[Opening Data records section]

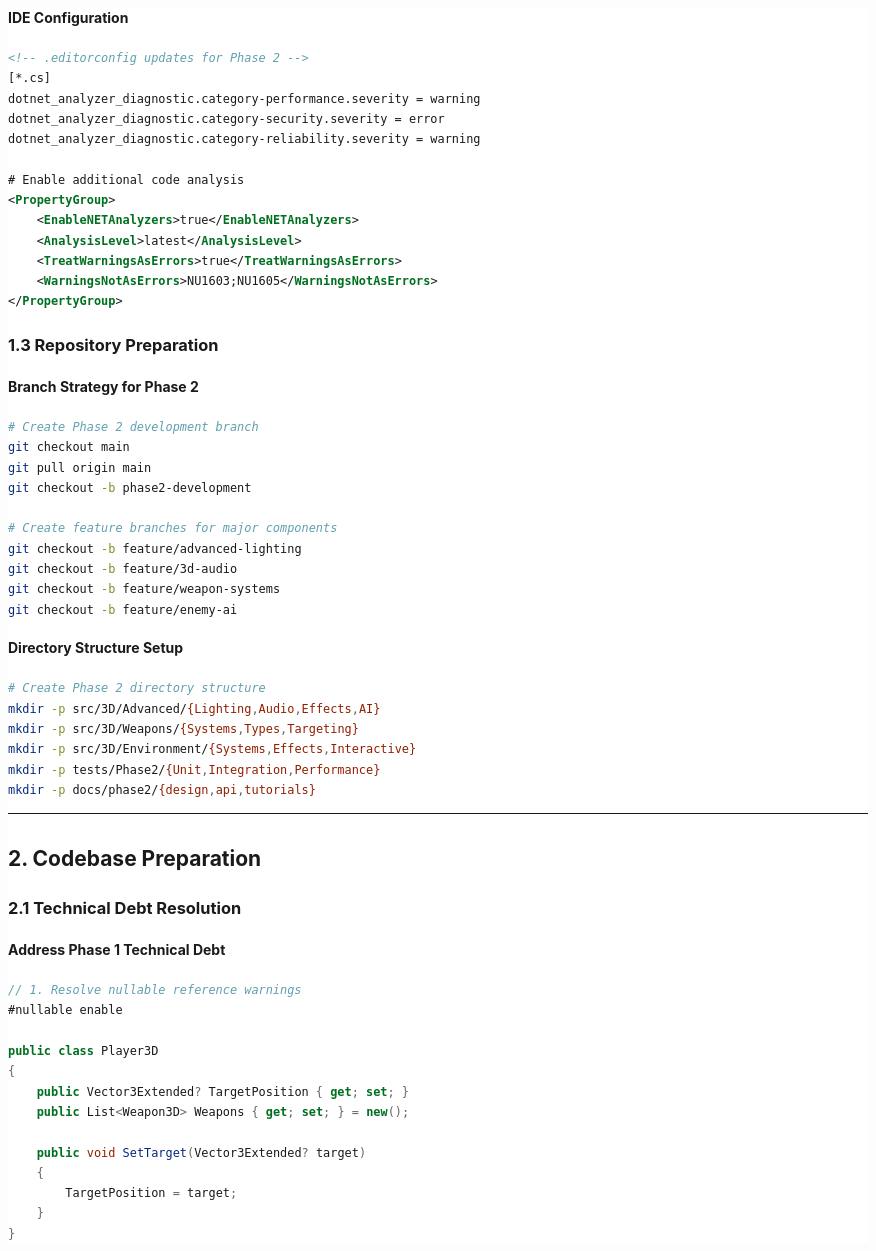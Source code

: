 #### **IDE Configuration**
```xml
<!-- .editorconfig updates for Phase 2 -->
[*.cs]
dotnet_analyzer_diagnostic.category-performance.severity = warning
dotnet_analyzer_diagnostic.category-security.severity = error
dotnet_analyzer_diagnostic.category-reliability.severity = warning

# Enable additional code analysis
<PropertyGroup>
    <EnableNETAnalyzers>true</EnableNETAnalyzers>
    <AnalysisLevel>latest</AnalysisLevel>
    <TreatWarningsAsErrors>true</TreatWarningsAsErrors>
    <WarningsNotAsErrors>NU1603;NU1605</WarningsNotAsErrors>
</PropertyGroup>
```

### 1.3 Repository Preparation

#### **Branch Strategy for Phase 2**
```bash
# Create Phase 2 development branch
git checkout main
git pull origin main
git checkout -b phase2-development

# Create feature branches for major components
git checkout -b feature/advanced-lighting
git checkout -b feature/3d-audio
git checkout -b feature/weapon-systems
git checkout -b feature/enemy-ai
```

#### **Directory Structure Setup**
```bash
# Create Phase 2 directory structure
mkdir -p src/3D/Advanced/{Lighting,Audio,Effects,AI}
mkdir -p src/3D/Weapons/{Systems,Types,Targeting}
mkdir -p src/3D/Environment/{Systems,Effects,Interactive}
mkdir -p tests/Phase2/{Unit,Integration,Performance}
mkdir -p docs/phase2/{design,api,tutorials}
```

---

## 2. Codebase Preparation

### 2.1 Technical Debt Resolution

#### **Address Phase 1 Technical Debt**
```csharp
// 1. Resolve nullable reference warnings
#nullable enable

public class Player3D
{
    public Vector3Extended? TargetPosition { get; set; }
    public List<Weapon3D> Weapons { get; set; } = new();
    
    public void SetTarget(Vector3Extended? target)
    {
        TargetPosition = target;
    }
}
```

[Closing Data records section]

Directions for this task: Copy each line of the listing that carries the string "Technical".

Exercise result:
### 2.1 Technical Debt Resolution
#### **Address Phase 1 Technical Debt**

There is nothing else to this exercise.